Hidden in my papers with Chip Sebens on Everettian quantum mechanics is a simple solution to a fun philosophical problem with potential implications for cosmology: the quantum version of the Sleeping Beauty Problem. It’s a classic example of self-locating uncertainty: knowing everything there is to know about the universe except where you are in it. (Skeptic’s Play beat me to the punch here, but here’s my own take.)
The setup for the traditional (non-quantum) problem is the following. Some experimental philosophers enlist the help of a subject, Sleeping Beauty. She will be put to sleep, and a coin is flipped. If it comes up heads, Beauty will be awoken on Monday and interviewed; then she will (voluntarily) have all her memories of being awakened wiped out, and be put to sleep again. Then she will be awakened again on Tuesday, and interviewed once again. If the coin came up tails, on the other hand, Beauty will only be awakened on Monday. Beauty herself is fully aware ahead of time of what the experimental protocol will be.
So in one possible world (heads) Beauty is awakened twice, in identical circumstances; in the other possible world (tails) she is only awakened once. Each time she is asked a question: “What is the probability you would assign that the coin came up tails?”
(Some other discussions switch the roles of heads and tails from my example.)
The Sleeping Beauty puzzle is still quite controversial.

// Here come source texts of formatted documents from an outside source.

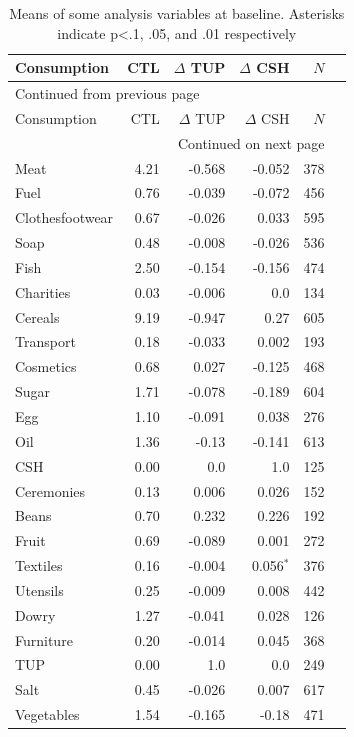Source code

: \documentclass[12pt,article]{article}
\begin{document}
\begin{longtable}{lrrrrr}
\caption{\label{tab:orgtable1}
Means of some analysis variables at baseline.  Asterisks indicate p<.1, .05, and .01 respectively}
\\
\hline
Consumption & CTL & \(\Delta\) TUP & \(\Delta\) CSH & \(N\)\\
\hline
\endfirsthead
\multicolumn{5}{l}{Continued from previous page} \\
\hline

Consumption & CTL & \(\Delta\) TUP & \(\Delta\) CSH & \(N\) \\

\hline
\endhead
\hline\multicolumn{5}{r}{Continued on next page} \\
\endfoot
\endlastfoot
\hline
Meat & 4.21 & -0.568 & -0.052 & 378\\
Fuel & 0.76 & -0.039 & -0.072 & 456\\
Clothesfootwear & 0.67 & -0.026 & 0.033 & 595\\
Soap & 0.48 & -0.008 & -0.026 & 536\\
Fish & 2.50 & -0.154 & -0.156 & 474\\
Charities & 0.03 & -0.006 & 0.0 & 134\\
Cereals & 9.19 & -0.947 & 0.27 & 605\\
Transport & 0.18 & -0.033 & 0.002 & 193\\
Cosmetics & 0.68 & 0.027 & -0.125 & 468\\
Sugar & 1.71 & -0.078 & -0.189 & 604\\
Egg & 1.10 & -0.091 & 0.038 & 276\\
Oil & 1.36 & -0.13 & -0.141 & 613\\
CSH & 0.00 & 0.0 & 1.0 & 125\\
Ceremonies & 0.13 & 0.006 & 0.026 & 152\\
Beans & 0.70 & 0.232 & 0.226 & 192\\
Fruit & 0.69 & -0.089 & 0.001 & 272\\
Textiles & 0.16 & -0.004 & 0.056\(^{\text{*}}\) & 376\\
Utensils & 0.25 & -0.009 & 0.008 & 442\\
Dowry & 1.27 & -0.041 & 0.028 & 126\\
Furniture & 0.20 & -0.014 & 0.045 & 368\\
TUP & 0.00 & 1.0 & 0.0 & 249\\
Salt & 0.45 & -0.026 & 0.007 & 617\\
Vegetables & 1.54 & -0.165 & -0.18 & 471\\

\end{longtable}
\end{document}
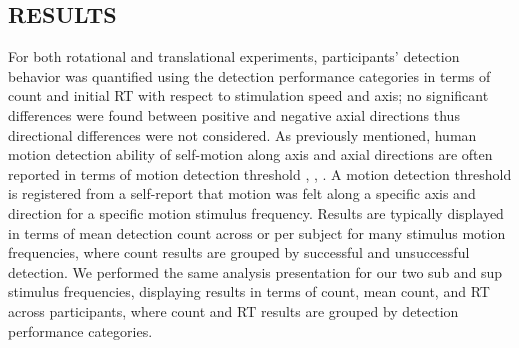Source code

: \documentclass{ieeeaccess}
\begin{document}
\subsection{RESULTS}
For both rotational and translational experiments, participants’ detection behavior was quantified using the detection performance categories in terms of count and initial RT with respect to stimulation speed and axis; no significant differences were found between positive and negative axial directions thus directional differences were not considered. As previously mentioned, human motion detection ability of self-motion along axis and axial directions are often reported in terms of motion detection threshold \cite{Valko_2012_Vestibular}, \cite{Hartmann_2014_Direction}, \cite{Karmali_2017_Multivariate}. A motion detection threshold is registered from a self-report that motion was felt along a specific axis and direction for a specific motion stimulus frequency. Results are typically displayed in terms of mean detection count across or per subject for many stimulus motion frequencies, where count results are grouped by successful and unsuccessful detection. We performed the same analysis presentation for our two sub and sup stimulus frequencies, displaying results in terms of count, mean count, and RT across participants, where count and RT results are grouped by detection performance categories.
\end{document}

There are two answers one could imagine reasonably defending.
- “Halfer” — Before going to sleep, Beauty would have said that the probability of the coin coming up heads or tails would be one-half each. Beauty learns nothing upon waking up. She should assign a probability one-half to it having been tails.

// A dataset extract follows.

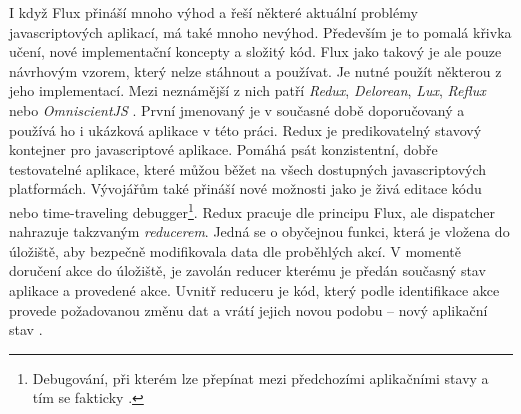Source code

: I když Flux přináší mnoho výhod a řeší některé aktuální problémy javascriptových aplikací, má také mnoho nevýhod. Především je to pomalá křivka učení, nové implementační koncepty a složitý kód. Flux jako takový je ale pouze návrhovým vzorem, který nelze stáhnout a používat. Je nutné použít některou z jeho implementací. Mezi neznámější z nich patří \textit{Redux}, \textit{Delorean}, \textit{Lux}, \textit{Reflux} nebo \textit{OmniscientJS} \cite{flux_comparison}. První jmenovaný je v současné době doporučovaný a používá ho i ukázková aplikace v této práci. Redux je predikovatelný stavový kontejner pro javascriptové aplikace. Pomáhá psát konzistentní, dobře testovatelné aplikace, které můžou běžet na všech dostupných javascriptových platformách. Vývojářům také přináší nové možnosti jako je živá editace kódu nebo time-traveling debugger\footnote{Debugování, při kterém lze přepínat mezi předchozími aplikačními stavy a tím se fakticky .}. Redux pracuje dle principu Flux, ale dispatcher nahrazuje takzvaným \textit{reducerem}. Jedná se o obyčejnou funkci, která je vložena do úložiště, aby bezpečně modifikovala data dle proběhlých akcí. V momentě doručení akce do úložiště, je zavolán reducer kterému je předán současný stav aplikace a provedené akce. Uvnitř reduceru je kód, který podle identifikace akce provede požadovanou změnu dat a vrátí jejich novou podobu – nový aplikační stav \cite{flux} \cite{redux}.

- “Thirder” — If Beauty were told upon waking that the coin had come up heads, she would assign equal credence to it being Monday or Tuesday. But if she were told it was Monday, she would assign equal credence to the coin being heads or tails. The only consistent apportionment of credences is to assign 1/3 to each possibility, treating each possible waking-up event on an equal footing.

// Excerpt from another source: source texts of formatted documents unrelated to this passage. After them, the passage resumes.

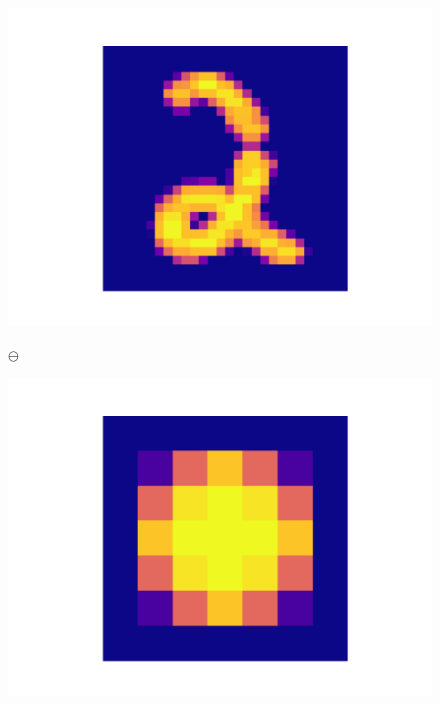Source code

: \vspace{-2mm}
\begin{figure}[h]
  \begin{center}

\begin{minipage}{0.49\linewidth}
    \begin{minipage}{0.3\linewidth}
        \centering
        \includegraphics[width=1.0\textwidth]{figures/original.pdf}
    \end{minipage}%
    \begin{minipage}{0.04\linewidth}
        \centering
        \large $\ominus$
    \end{minipage}%
    \begin{minipage}{0.2\linewidth}
        \centering
        \includegraphics[width=0.7\linewidth]{figures/selem.pdf}
    \end{minipage}%
    \begin{minipage}{0.06\linewidth}
        \centering

\end{minipage}
\end{minipage}
\end{center}
\end{figure}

The Sleeping Beauty puzzle has generated considerable interest. It’s exactly the kind of wacky thought experiment that philosophers just eat up. But it has also attracted attention from cosmologists of late, because of the measure problem in cosmology. In a multiverse, there are many classical spacetimes (analogous to the coin toss) and many observers in each spacetime (analogous to being awakened on multiple occasions). Really the SB puzzle is a test-bed for cases of “mixed” uncertainties from different sources.
Chip and I argue that if we adopt Everettian quantum mechanics (EQM) and our Epistemic Separability Principle (ESP), everything becomes crystal clear. A rare case where the quantum-mechanical version of a problem is actually easier than the classical version.
In the quantum version, we naturally replace the coin toss by the observation of a spin. If the spin is initially oriented along the x-axis, we have a 50/50 chance of observing it to be up or down along the z-axis. In EQM that’s because we split into two different branches of the wave function, with equal amplitudes.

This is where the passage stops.